- Dataset entries

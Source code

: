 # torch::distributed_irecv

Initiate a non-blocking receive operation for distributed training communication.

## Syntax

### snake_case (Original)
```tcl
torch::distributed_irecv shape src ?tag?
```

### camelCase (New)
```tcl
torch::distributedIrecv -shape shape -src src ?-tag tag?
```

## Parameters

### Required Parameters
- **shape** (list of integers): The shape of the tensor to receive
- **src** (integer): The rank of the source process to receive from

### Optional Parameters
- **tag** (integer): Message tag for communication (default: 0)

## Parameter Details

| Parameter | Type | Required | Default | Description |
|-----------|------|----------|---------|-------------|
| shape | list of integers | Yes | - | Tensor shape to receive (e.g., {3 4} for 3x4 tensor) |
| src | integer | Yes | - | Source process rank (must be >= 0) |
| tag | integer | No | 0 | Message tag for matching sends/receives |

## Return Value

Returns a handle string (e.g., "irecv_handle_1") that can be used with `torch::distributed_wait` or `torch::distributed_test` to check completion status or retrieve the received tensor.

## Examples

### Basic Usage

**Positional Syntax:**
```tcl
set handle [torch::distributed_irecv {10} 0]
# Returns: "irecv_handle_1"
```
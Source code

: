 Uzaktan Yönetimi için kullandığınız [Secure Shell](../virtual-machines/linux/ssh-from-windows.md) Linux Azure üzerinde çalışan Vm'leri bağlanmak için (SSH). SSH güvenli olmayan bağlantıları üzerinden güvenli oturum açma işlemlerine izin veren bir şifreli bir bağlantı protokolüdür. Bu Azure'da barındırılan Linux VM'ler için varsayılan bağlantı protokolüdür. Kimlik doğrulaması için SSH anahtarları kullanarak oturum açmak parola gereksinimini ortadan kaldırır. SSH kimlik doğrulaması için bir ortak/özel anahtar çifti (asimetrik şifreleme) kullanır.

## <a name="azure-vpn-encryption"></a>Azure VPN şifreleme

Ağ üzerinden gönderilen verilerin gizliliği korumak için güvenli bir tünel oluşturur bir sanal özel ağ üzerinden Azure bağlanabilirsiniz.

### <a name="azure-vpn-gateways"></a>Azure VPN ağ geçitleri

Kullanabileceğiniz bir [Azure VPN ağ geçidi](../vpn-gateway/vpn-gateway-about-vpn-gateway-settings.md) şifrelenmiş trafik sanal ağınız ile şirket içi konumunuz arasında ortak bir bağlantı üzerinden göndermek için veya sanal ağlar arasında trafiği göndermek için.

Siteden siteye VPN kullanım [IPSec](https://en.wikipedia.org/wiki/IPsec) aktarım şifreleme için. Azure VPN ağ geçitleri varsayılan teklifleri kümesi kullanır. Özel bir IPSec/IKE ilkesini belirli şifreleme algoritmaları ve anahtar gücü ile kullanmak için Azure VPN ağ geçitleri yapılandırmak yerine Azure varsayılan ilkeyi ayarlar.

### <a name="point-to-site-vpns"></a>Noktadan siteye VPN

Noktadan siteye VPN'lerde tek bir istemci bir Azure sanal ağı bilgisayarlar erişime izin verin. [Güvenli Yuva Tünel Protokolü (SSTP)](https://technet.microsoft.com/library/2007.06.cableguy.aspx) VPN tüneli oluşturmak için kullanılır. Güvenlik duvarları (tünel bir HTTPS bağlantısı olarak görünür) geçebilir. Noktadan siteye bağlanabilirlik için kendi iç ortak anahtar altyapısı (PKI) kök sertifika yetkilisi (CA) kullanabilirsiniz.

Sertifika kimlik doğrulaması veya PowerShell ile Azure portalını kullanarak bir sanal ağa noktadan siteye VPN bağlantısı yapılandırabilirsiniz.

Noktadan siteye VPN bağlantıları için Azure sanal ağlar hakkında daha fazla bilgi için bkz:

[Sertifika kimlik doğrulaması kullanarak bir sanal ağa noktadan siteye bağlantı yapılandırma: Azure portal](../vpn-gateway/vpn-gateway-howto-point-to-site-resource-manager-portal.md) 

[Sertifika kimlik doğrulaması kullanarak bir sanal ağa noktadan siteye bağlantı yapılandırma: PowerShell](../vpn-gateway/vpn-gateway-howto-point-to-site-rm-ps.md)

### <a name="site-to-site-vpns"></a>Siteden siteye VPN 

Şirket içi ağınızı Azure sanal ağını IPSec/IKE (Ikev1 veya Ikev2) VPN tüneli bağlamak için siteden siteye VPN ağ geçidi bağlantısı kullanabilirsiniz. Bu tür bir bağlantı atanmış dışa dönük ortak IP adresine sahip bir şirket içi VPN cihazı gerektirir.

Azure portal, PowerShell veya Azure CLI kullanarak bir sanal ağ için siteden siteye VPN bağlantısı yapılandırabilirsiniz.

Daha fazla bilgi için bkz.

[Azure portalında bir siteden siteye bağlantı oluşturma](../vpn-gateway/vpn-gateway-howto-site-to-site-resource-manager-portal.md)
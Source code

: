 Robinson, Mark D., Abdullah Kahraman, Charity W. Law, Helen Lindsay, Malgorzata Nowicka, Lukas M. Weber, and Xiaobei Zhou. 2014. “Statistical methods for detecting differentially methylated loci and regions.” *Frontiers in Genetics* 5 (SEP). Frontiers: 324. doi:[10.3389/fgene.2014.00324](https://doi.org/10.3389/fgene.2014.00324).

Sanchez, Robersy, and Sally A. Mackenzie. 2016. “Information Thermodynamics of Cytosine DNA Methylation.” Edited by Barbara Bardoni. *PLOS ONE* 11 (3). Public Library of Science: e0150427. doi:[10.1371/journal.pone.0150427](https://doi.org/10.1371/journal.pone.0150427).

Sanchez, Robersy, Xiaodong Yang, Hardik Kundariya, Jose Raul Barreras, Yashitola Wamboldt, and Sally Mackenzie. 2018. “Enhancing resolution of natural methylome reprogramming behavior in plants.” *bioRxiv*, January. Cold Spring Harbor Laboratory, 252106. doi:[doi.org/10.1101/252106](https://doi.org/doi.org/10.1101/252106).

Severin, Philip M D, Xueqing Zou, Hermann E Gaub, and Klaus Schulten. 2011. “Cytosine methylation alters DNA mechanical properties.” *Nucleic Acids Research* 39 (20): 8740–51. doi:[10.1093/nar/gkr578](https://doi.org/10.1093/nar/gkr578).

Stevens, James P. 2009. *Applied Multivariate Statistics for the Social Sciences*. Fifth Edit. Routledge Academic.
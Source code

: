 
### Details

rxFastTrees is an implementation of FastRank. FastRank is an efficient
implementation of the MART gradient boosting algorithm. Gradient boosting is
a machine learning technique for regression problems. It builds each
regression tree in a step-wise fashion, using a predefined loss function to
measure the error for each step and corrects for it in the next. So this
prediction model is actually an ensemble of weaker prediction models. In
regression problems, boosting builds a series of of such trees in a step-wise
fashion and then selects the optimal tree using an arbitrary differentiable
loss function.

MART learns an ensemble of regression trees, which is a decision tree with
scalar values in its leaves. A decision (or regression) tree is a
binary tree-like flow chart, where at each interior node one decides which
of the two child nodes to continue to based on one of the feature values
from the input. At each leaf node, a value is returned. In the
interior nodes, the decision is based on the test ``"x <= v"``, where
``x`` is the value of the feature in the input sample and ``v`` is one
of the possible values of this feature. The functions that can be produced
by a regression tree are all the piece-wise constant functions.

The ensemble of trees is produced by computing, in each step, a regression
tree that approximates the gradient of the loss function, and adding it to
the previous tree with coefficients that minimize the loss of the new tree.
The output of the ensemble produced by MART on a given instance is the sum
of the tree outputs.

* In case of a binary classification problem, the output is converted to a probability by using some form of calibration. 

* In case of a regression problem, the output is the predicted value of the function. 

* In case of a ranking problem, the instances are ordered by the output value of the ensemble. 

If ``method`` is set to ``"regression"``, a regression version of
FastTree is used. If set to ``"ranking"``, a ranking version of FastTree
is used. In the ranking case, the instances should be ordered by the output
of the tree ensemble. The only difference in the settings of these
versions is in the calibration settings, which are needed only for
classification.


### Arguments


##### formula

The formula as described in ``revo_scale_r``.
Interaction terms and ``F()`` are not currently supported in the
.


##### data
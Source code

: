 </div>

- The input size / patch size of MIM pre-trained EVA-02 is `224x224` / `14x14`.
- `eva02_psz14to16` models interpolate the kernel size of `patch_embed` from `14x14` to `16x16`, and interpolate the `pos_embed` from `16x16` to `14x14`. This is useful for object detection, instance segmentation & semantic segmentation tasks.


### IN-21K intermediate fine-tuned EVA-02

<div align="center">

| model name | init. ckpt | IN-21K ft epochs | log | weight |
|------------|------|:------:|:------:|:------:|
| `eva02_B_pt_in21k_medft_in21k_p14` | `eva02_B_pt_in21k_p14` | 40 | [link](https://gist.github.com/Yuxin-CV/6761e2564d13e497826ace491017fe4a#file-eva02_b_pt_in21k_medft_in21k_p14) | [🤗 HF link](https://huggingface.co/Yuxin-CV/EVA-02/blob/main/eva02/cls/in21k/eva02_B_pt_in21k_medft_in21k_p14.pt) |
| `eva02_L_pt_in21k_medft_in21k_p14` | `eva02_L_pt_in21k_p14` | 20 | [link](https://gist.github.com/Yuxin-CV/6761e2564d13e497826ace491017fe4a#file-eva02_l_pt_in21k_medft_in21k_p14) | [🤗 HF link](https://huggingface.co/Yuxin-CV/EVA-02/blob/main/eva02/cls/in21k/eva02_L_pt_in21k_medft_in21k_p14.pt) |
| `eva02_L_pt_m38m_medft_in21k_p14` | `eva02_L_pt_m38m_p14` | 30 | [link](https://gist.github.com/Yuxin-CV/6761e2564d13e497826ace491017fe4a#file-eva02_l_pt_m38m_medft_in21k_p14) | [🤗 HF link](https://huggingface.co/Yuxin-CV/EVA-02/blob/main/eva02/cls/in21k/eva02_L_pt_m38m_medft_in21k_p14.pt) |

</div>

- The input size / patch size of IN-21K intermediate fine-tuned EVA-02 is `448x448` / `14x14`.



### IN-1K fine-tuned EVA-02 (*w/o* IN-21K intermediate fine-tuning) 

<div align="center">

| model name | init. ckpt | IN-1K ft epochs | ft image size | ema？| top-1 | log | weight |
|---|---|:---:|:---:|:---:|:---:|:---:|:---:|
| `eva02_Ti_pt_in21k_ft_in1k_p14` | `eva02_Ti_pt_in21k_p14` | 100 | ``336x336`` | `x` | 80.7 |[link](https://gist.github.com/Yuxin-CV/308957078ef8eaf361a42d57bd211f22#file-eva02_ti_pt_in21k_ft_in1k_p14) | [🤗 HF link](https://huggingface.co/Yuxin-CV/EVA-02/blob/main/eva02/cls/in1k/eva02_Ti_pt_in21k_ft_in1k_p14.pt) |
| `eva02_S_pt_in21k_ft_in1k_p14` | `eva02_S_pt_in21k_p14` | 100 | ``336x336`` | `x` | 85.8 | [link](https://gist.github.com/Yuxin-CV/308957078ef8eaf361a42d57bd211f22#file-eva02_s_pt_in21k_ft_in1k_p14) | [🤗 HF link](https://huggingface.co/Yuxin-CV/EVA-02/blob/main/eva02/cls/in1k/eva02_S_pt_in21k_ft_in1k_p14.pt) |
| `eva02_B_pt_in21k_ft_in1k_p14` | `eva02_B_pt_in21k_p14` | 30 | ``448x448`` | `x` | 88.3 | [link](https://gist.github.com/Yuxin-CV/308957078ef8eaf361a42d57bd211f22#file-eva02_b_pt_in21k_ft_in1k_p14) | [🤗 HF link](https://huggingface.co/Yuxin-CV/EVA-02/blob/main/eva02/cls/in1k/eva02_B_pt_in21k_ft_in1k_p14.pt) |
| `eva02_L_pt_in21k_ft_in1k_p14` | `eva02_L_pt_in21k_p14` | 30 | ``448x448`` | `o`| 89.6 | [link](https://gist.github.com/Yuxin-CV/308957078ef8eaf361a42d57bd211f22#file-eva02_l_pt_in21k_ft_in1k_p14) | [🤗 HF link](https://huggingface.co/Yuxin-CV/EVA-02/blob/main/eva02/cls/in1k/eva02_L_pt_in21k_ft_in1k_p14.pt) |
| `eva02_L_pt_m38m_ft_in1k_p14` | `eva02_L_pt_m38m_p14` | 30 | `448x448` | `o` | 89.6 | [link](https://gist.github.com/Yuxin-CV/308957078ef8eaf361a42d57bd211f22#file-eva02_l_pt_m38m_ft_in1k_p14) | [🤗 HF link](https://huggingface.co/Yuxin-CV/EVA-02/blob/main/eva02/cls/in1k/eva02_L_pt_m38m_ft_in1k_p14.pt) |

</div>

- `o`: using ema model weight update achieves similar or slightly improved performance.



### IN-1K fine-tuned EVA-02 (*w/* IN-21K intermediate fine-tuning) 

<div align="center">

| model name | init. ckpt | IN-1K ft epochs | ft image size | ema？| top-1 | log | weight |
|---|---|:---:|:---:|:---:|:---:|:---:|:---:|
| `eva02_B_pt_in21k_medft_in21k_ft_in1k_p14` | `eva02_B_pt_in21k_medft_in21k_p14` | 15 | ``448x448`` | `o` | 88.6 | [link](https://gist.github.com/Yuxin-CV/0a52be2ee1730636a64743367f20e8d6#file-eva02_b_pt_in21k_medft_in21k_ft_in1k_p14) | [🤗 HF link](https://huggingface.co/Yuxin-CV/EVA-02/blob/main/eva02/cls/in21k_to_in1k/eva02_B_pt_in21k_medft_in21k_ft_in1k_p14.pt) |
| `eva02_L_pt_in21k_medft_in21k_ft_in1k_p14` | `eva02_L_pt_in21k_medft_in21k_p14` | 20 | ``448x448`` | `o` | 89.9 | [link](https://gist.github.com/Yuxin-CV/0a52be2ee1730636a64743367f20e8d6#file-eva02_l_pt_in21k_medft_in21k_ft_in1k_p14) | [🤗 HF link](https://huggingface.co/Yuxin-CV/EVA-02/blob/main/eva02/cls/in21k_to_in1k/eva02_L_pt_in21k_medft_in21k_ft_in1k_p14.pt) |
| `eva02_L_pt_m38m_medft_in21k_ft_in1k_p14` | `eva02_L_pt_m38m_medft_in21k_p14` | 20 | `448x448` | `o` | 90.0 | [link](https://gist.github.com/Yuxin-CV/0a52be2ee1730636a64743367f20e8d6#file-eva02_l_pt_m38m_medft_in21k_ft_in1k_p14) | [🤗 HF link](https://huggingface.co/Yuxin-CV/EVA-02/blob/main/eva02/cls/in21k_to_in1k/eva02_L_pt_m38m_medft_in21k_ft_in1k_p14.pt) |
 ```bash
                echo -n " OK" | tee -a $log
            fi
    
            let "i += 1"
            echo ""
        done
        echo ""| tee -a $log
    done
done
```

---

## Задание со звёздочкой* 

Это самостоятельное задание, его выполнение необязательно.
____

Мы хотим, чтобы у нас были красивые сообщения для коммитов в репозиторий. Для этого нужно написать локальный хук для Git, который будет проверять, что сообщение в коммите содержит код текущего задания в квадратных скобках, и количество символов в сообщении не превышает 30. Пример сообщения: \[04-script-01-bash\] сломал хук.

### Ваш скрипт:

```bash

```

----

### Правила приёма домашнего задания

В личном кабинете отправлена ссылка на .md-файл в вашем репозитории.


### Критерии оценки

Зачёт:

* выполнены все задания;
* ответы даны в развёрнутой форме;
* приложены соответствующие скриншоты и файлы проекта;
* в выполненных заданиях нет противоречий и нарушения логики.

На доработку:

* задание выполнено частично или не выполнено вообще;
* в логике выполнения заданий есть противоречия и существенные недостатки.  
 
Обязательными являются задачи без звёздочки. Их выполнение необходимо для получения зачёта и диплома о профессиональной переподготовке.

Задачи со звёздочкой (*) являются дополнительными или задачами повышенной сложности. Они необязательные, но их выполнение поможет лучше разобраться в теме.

- What to do
Using only the entries above, output the line with "Мы хотим, чтобы", the line with "и существенные недостатки.", and all lines between them, exactly as they stand.

- Output of the exercise
Мы хотим, чтобы у нас были красивые сообщения для коммитов в репозиторий. Для этого нужно написать локальный хук для Git, который будет проверять, что сообщение в коммите содержит код текущего задания в квадратных скобках, и количество символов в сообщении не превышает 30. Пример сообщения: \[04-script-01-bash\] сломал хук.

### Ваш скрипт:

```bash

```

----

### Правила приёма домашнего задания

В личном кабинете отправлена ссылка на .md-файл в вашем репозитории.


### Критерии оценки

Зачёт:

* выполнены все задания;
* ответы даны в развёрнутой форме;
* приложены соответствующие скриншоты и файлы проекта;
* в выполненных заданиях нет противоречий и нарушения логики.

На доработку:

* задание выполнено частично или не выполнено вообще;
* в логике выполнения заданий есть противоречия и существенные недостатки.  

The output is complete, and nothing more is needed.